My wants are worth the blood of others.

Switching gears.... and yes, I can do that on occasion.

I have noticed that ever blog post of mine incorporates the pronoun "I". Not that taking about myself is bad. I mean, this is my blog. My experiences. This blog is very informal. ANYWAYS, this thought got me thinking, if ever post is talking about myself, then what does everyday consist of? Thinking of myself. Totally self absorbed? Do all I really think about is myself? And for some reason, this got me thinking about the larger scale. Like, where did I get this kind of attitude, of selfishness. Or what perpetuates this culture of narcissism that seems to dominate my country...

America is consumed with the idea of being comfortable. We insist that our wants are more important than the greater good. This comes from capitalism, which so many patriots claim to be our saving grace. Capitalism equals progress. Progress equals American exceptionalism. Exceptionalism equals selfishness. This is the reason why so many of us take no thought of the sweat shops incorporated so that we can wear our hip clothes and nikes. No one questions how many solders were killed to provide the gallon of gasoline to top off the SUV tank. Hardly anyone considers the hardships of illegal immigrants harvesting our foods. The problem is that we are so used to  luxuries that they have become commodities. We are spoiled, but yet point to our neighbor as the culprit.
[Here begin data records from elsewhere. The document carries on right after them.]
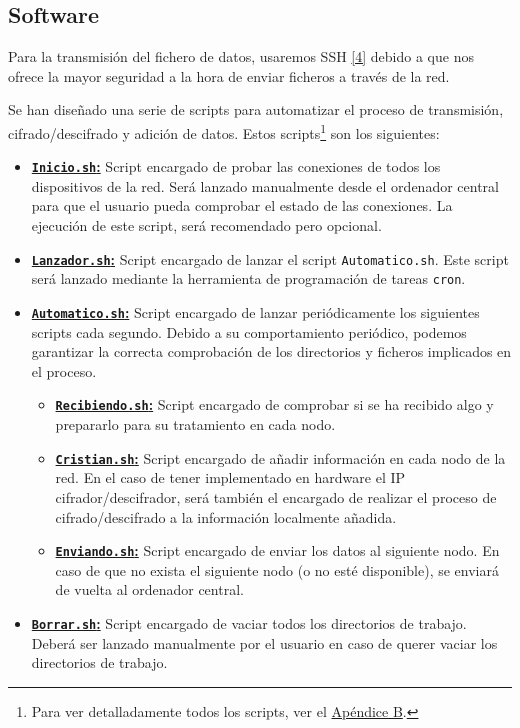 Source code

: \subsection{Software}
Para la transmisión del fichero de datos, usaremos SSH \hyperlink{4}{[4]} debido a que nos ofrece la mayor seguridad a la hora de enviar ficheros a través de la red.

Se han diseñado una serie de scripts para automatizar el proceso de transmisión, cifrado/descifrado y adición de datos. Estos scripts\footnote{Para ver detalladamente todos los scripts, ver el \hyperlink{Scripts}{Apéndice B}.} son los siguientes:
\begin{itemize}
	\item \hyperlink{ScriptConexion}{\textbf{\texttt{Inicio.sh}:}} Script encargado de probar las conexiones de todos los dispositivos de la red. Será lanzado manualmente desde el ordenador central para que el usuario pueda comprobar el estado de las conexiones. La ejecución de este script, será recomendado pero opcional.
	\item \hyperlink{ScriptLanzador}{\textbf{\texttt{Lanzador.sh}:}} Script encargado de lanzar el script \texttt{Automatico.sh}. Este script será lanzado mediante la herramienta de programación de tareas \texttt{cron}.
	\item \hyperlink{ScriptAutomatico}{\textbf{\texttt{Automatico.sh}:}} Script encargado de lanzar periódicamente los siguientes scripts cada segundo. Debido a su comportamiento periódico, podemos garantizar la correcta comprobación de los directorios y ficheros implicados en el proceso.
	\begin{itemize}
		\item \hyperlink{ScriptRecibiendo}{\textbf{\texttt{Recibiendo.sh}:}} Script encargado de comprobar si se ha recibido algo y prepararlo para su tratamiento en cada nodo.
		\item \hyperlink{ScriptCristian}{\textbf{\texttt{Cristian.sh}:}} Script encargado de añadir información en cada nodo de la red. En el caso de tener implementado en hardware el IP cifrador/descifrador, será también el encargado de realizar el proceso de cifrado/descifrado a la información localmente añadida.
		\item \hyperlink{ScriptEnviando}{\textbf{\texttt{Enviando.sh}:}} Script encargado de enviar los datos al siguiente nodo. En caso de que no exista el siguiente nodo (o no esté disponible), se enviará de vuelta al ordenador central.
	\end{itemize}
	\item \hyperlink{ScriptBorrar}{\textbf{\texttt{Borrar.sh}:}} Script encargado de vaciar todos los directorios de trabajo. Deberá ser lanzado manualmente por el usuario en caso de querer vaciar los directorios de trabajo.
\end{itemize}


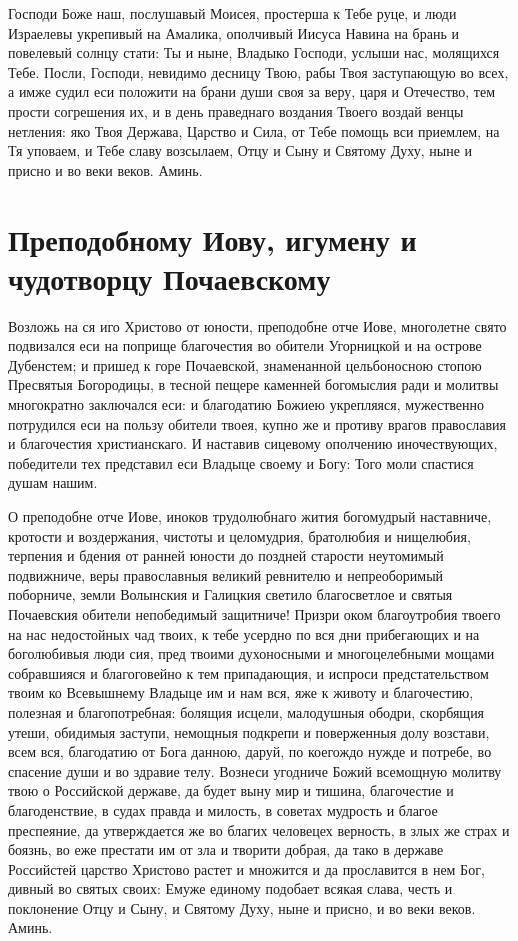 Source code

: Господи Боже наш, послушавый Моисея, простерша к Тебе руце, и люди Израелевы укрепивый на Амалика, ополчивый Иисуса Навина на брань и повелевый солнцу стати: Ты и ныне, Владыко Господи, услыши нас, молящихся Тебе. Посли, Господи, невидимо десницу Твою, рабы Твоя заступающую во всех, а имже судил еси положити на брани души своя за веру,  царя и Отечество, тем прости согрешения их, и в день праведнаго воздания Твоего воздай венцы нетления: яко Твоя Держава, Царство и Сила, от Тебе помощь вси приемлем, на Тя уповаем, и Тебе славу возсылаем, Отцу и Сыну и Святому Духу, ныне и присно и во веки веков. Аминь.


\section{Преподобному Иову, игумену и чудотворцу Почаевскому}
 


Возложь на ся иго Христово от юности, преподобне отче Иове, многолетне свято подвизался еси на поприще благочестия во обители Угорницкой и на острове Дубенстем; и пришед к горе Почаевской, знаменанной цельбоносною стопою Пресвятыя Богородицы, в тесной пещере каменней богомыслия ради и молитвы многократно заключался еси: и благодатию Божиею укрепляяся, мужественно потрудился еси на пользу обители твоея, купно же и противу врагов православия и благочестия христианскаго. И наставив сицевому ополчению иночествующих, победители тех представил еси Владыце своему и Богу: Того моли спастися душам нашим.




О преподобне отче Иове, иноков трудолюбнаго жития богомудрый наставниче, кротости и воздержания, чистоты и целомудрия, братолюбия и нищелюбия, терпения и бдения от ранней юности до поздней старости неутомимый подвижниче, веры православныя великий ревнителю и непреоборимый поборниче, земли Волынския и Галицкия светило благосветлое и святыя Почаевския обители непобедимый защитниче! Призри оком благоутробия твоего на нас недостойных чад твоих, к тебе усердно по вся дни прибегающих и на боголюбивыя люди сия, пред твоими духоносными и многоцелебными мощами собравшияся и благоговейно к тем припадающия, и испроси предстательством твоим ко Всевышнему Владыце им и нам вся, яже к животу и благочестию, полезная и благопотребная: болящия исцели, малодушныя ободри, скорбящия утеши, обидимыя заступи, немощныя подкрепи и поверженныя долу возстави, всем вся, благодатию от Бога данною, даруй, по коегождо нужде и потребе, во спасение души и во здравие телу. Вознеси угодниче Божий всемощную молитву твою о Российской державе, да будет выну мир и тишина, благочестие и благоденствие, в судах правда и милость, в советах мудрость и благое преспеяние, да утверждается же во благих человецех верность, в злых же страх и боязнь, во еже престати им от зла и творити добрая, да тако в державе Российстей царство Христово растет и множится и да прославится в нем Бог, дивный во святых своих: Емуже единому подобает всякая слава, честь и поклонение Отцу и Сыну, и Святому Духу, ныне и присно, и во веки веков. Аминь.


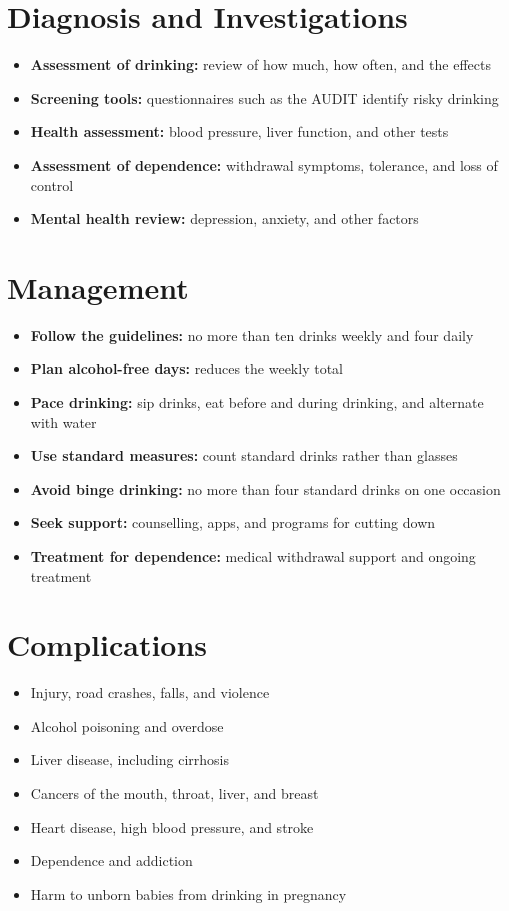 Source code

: \section*{Diagnosis and Investigations}
\begin{itemize}
    \item \textbf{Assessment of drinking:} review of how much, how often, and the effects
    \item \textbf{Screening tools:} questionnaires such as the AUDIT identify risky drinking
    \item \textbf{Health assessment:} blood pressure, liver function, and other tests
    \item \textbf{Assessment of dependence:} withdrawal symptoms, tolerance, and loss of control
    \item \textbf{Mental health review:} depression, anxiety, and other factors
\end{itemize}

\section*{Management}
\begin{itemize}
    \item \textbf{Follow the guidelines:} no more than ten drinks weekly and four daily
    \item \textbf{Plan alcohol-free days:} reduces the weekly total
    \item \textbf{Pace drinking:} sip drinks, eat before and during drinking, and alternate with water
    \item \textbf{Use standard measures:} count standard drinks rather than glasses
    \item \textbf{Avoid binge drinking:} no more than four standard drinks on one occasion
    \item \textbf{Seek support:} counselling, apps, and programs for cutting down
    \item \textbf{Treatment for dependence:} medical withdrawal support and ongoing treatment
\end{itemize}

\section*{Complications}
\begin{itemize}
    \item Injury, road crashes, falls, and violence
    \item Alcohol poisoning and overdose
    \item Liver disease, including cirrhosis
    \item Cancers of the mouth, throat, liver, and breast
    \item Heart disease, high blood pressure, and stroke
    \item Dependence and addiction
    \item Harm to unborn babies from drinking in pregnancy
\end{itemize}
I am to blame. I hear myself rationalizing immoral things so I can be "happy." For example, I say to myself, "At least those sweat shops provide an income that would not otherwise be there," or, "Solders understand that they are going to risk their lives for my "freedoms." Luxury items do not bring happiness. I could do just fine with a pair of pants and a shirt... but will I give up my excess? Heck no. It is MINE. I deserve it. And why not? How dare anyone tell me to do something that is unnecessary.

Sorry if this all just a huge snowball of so many issues that lines are crisscrossed and nothing makes sense. I guess I am just trying to create thoughts within myself, or rather, ideas of how I can change. How I can change this behavior and ideology within myself. I feel like I have done nothing of substance to really give back to the world or this great country. I am thankful for everything I have. I hope that I have not made all of America look evil. We are the greatest country in the world because we are striving to become better, one individual at a time. That change might as well be started with me... I still don't know how, but I am sure something will come to mind.

1 comment:

Caleb said...

This comment symbolizes me clicking the "like" option that doesn't exist.